→ **Exercise instructions**: Could you retype every line of the data underneath without altering anything?

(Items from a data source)
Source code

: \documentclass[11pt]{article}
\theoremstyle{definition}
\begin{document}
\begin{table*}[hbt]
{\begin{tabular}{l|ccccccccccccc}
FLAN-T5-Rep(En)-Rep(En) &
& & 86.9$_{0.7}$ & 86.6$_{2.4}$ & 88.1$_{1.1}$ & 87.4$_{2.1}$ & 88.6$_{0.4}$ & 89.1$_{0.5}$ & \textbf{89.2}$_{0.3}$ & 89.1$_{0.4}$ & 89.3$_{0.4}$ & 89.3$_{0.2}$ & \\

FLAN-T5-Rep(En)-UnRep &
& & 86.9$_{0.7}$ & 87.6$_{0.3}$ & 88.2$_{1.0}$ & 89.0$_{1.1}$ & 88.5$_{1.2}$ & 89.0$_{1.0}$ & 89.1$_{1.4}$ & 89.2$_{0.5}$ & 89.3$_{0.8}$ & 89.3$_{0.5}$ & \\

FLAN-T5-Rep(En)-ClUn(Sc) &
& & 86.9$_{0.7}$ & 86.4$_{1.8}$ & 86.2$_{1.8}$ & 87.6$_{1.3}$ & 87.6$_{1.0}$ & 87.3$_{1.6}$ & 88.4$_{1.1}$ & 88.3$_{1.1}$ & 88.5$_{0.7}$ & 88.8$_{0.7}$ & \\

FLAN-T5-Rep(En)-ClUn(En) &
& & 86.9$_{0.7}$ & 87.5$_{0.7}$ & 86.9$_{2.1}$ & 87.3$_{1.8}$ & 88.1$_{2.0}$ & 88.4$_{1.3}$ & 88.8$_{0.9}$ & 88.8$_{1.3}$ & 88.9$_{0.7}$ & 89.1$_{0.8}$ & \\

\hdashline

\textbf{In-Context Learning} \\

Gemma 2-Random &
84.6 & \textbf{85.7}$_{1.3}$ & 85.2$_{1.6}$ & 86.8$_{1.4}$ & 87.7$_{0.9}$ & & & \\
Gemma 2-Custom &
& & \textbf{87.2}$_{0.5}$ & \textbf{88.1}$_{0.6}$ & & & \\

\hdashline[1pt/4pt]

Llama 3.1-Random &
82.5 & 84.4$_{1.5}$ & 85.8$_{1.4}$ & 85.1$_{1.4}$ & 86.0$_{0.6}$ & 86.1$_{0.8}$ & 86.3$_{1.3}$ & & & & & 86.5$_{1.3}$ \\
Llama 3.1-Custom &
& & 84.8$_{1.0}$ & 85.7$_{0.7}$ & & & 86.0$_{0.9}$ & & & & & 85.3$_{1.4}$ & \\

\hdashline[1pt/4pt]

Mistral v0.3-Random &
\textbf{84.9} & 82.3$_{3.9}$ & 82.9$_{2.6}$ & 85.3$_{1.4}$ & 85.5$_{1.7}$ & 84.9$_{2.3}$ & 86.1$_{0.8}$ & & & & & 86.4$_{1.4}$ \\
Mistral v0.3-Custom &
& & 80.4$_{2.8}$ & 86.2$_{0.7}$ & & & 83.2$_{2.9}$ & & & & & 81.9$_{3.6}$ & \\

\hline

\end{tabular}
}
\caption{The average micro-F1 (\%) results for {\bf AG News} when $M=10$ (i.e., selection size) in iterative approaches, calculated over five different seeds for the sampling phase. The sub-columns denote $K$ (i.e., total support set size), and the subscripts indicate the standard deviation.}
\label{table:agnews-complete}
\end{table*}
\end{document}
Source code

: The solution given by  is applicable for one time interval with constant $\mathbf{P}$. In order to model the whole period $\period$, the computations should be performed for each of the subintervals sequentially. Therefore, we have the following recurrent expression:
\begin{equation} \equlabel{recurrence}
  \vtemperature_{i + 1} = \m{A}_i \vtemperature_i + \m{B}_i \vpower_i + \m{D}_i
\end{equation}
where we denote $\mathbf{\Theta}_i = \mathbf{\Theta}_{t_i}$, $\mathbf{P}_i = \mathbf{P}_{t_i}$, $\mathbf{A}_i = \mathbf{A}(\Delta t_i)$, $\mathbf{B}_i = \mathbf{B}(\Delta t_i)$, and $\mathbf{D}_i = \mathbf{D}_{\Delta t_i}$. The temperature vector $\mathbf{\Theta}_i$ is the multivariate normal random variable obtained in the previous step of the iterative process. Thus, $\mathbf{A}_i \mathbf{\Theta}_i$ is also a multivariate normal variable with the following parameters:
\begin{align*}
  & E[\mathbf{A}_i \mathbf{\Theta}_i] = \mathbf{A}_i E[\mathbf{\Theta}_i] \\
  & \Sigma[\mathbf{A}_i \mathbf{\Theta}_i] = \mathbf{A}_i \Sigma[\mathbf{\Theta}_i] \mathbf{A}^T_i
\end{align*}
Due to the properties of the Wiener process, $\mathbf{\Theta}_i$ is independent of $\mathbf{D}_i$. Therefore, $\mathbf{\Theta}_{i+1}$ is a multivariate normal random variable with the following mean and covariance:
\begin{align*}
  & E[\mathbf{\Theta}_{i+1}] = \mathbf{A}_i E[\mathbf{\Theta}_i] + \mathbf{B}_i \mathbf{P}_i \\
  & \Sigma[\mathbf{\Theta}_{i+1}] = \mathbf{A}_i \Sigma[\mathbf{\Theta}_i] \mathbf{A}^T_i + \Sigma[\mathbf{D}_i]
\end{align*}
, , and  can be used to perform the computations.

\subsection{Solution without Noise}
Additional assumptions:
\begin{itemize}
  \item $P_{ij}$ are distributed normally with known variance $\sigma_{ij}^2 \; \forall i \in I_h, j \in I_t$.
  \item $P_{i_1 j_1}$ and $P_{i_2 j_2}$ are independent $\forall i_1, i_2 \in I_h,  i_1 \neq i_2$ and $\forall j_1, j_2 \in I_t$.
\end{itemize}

→ **Worked solution**:
Source code

: \documentclass[11pt]{article}
\theoremstyle{definition}
\begin{document}
\begin{table*}[hbt]
{\begin{tabular}{l|ccccccccccccc}
FLAN-T5-Rep(En)-Rep(En) &
& & 86.9$_{0.7}$ & 86.6$_{2.4}$ & 88.1$_{1.1}$ & 87.4$_{2.1}$ & 88.6$_{0.4}$ & 89.1$_{0.5}$ & \textbf{89.2}$_{0.3}$ & 89.1$_{0.4}$ & 89.3$_{0.4}$ & 89.3$_{0.2}$ & \\

FLAN-T5-Rep(En)-UnRep &
& & 86.9$_{0.7}$ & 87.6$_{0.3}$ & 88.2$_{1.0}$ & 89.0$_{1.1}$ & 88.5$_{1.2}$ & 89.0$_{1.0}$ & 89.1$_{1.4}$ & 89.2$_{0.5}$ & 89.3$_{0.8}$ & 89.3$_{0.5}$ & \\

FLAN-T5-Rep(En)-ClUn(Sc) &
& & 86.9$_{0.7}$ & 86.4$_{1.8}$ & 86.2$_{1.8}$ & 87.6$_{1.3}$ & 87.6$_{1.0}$ & 87.3$_{1.6}$ & 88.4$_{1.1}$ & 88.3$_{1.1}$ & 88.5$_{0.7}$ & 88.8$_{0.7}$ & \\

FLAN-T5-Rep(En)-ClUn(En) &
& & 86.9$_{0.7}$ & 87.5$_{0.7}$ & 86.9$_{2.1}$ & 87.3$_{1.8}$ & 88.1$_{2.0}$ & 88.4$_{1.3}$ & 88.8$_{0.9}$ & 88.8$_{1.3}$ & 88.9$_{0.7}$ & 89.1$_{0.8}$ & \\

\hdashline

\textbf{In-Context Learning} \\

Gemma 2-Random &
84.6 & \textbf{85.7}$_{1.3}$ & 85.2$_{1.6}$ & 86.8$_{1.4}$ & 87.7$_{0.9}$ & & & \\
Gemma 2-Custom &
& & \textbf{87.2}$_{0.5}$ & \textbf{88.1}$_{0.6}$ & & & \\

\hdashline[1pt/4pt]

Llama 3.1-Random &
82.5 & 84.4$_{1.5}$ & 85.8$_{1.4}$ & 85.1$_{1.4}$ & 86.0$_{0.6}$ & 86.1$_{0.8}$ & 86.3$_{1.3}$ & & & & & 86.5$_{1.3}$ \\
Llama 3.1-Custom &
& & 84.8$_{1.0}$ & 85.7$_{0.7}$ & & & 86.0$_{0.9}$ & & & & & 85.3$_{1.4}$ & \\

\hdashline[1pt/4pt]

Mistral v0.3-Random &
\textbf{84.9} & 82.3$_{3.9}$ & 82.9$_{2.6}$ & 85.3$_{1.4}$ & 85.5$_{1.7}$ & 84.9$_{2.3}$ & 86.1$_{0.8}$ & & & & & 86.4$_{1.4}$ \\
Mistral v0.3-Custom &
& & 80.4$_{2.8}$ & 86.2$_{0.7}$ & & & 83.2$_{2.9}$ & & & & & 81.9$_{3.6}$ & \\

\hline

\end{tabular}
}
\caption{The average micro-F1 (\%) results for {\bf AG News} when $M=10$ (i.e., selection size) in iterative approaches, calculated over five different seeds for the sampling phase. The sub-columns denote $K$ (i.e., total support set size), and the subscripts indicate the standard deviation.}
\label{table:agnews-complete}
\end{table*}
\end{document}
Source code

: The solution given by  is applicable for one time interval with constant $\mathbf{P}$. In order to model the whole period $\period$, the computations should be performed for each of the subintervals sequentially. Therefore, we have the following recurrent expression:
\begin{equation} \equlabel{recurrence}
  \vtemperature_{i + 1} = \m{A}_i \vtemperature_i + \m{B}_i \vpower_i + \m{D}_i
\end{equation}
where we denote $\mathbf{\Theta}_i = \mathbf{\Theta}_{t_i}$, $\mathbf{P}_i = \mathbf{P}_{t_i}$, $\mathbf{A}_i = \mathbf{A}(\Delta t_i)$, $\mathbf{B}_i = \mathbf{B}(\Delta t_i)$, and $\mathbf{D}_i = \mathbf{D}_{\Delta t_i}$. The temperature vector $\mathbf{\Theta}_i$ is the multivariate normal random variable obtained in the previous step of the iterative process. Thus, $\mathbf{A}_i \mathbf{\Theta}_i$ is also a multivariate normal variable with the following parameters:
\begin{align*}
  & E[\mathbf{A}_i \mathbf{\Theta}_i] = \mathbf{A}_i E[\mathbf{\Theta}_i] \\
  & \Sigma[\mathbf{A}_i \mathbf{\Theta}_i] = \mathbf{A}_i \Sigma[\mathbf{\Theta}_i] \mathbf{A}^T_i
\end{align*}
Due to the properties of the Wiener process, $\mathbf{\Theta}_i$ is independent of $\mathbf{D}_i$. Therefore, $\mathbf{\Theta}_{i+1}$ is a multivariate normal random variable with the following mean and covariance:
\begin{align*}
  & E[\mathbf{\Theta}_{i+1}] = \mathbf{A}_i E[\mathbf{\Theta}_i] + \mathbf{B}_i \mathbf{P}_i \\
  & \Sigma[\mathbf{\Theta}_{i+1}] = \mathbf{A}_i \Sigma[\mathbf{\Theta}_i] \mathbf{A}^T_i + \Sigma[\mathbf{D}_i]
\end{align*}
, , and  can be used to perform the computations.

\subsection{Solution without Noise}
Additional assumptions:
\begin{itemize}
  \item $P_{ij}$ are distributed normally with known variance $\sigma_{ij}^2 \; \forall i \in I_h, j \in I_t$.
  \item $P_{i_1 j_1}$ and $P_{i_2 j_2}$ are independent $\forall i_1, i_2 \in I_h,  i_1 \neq i_2$ and $\forall j_1, j_2 \in I_t$.
\end{itemize}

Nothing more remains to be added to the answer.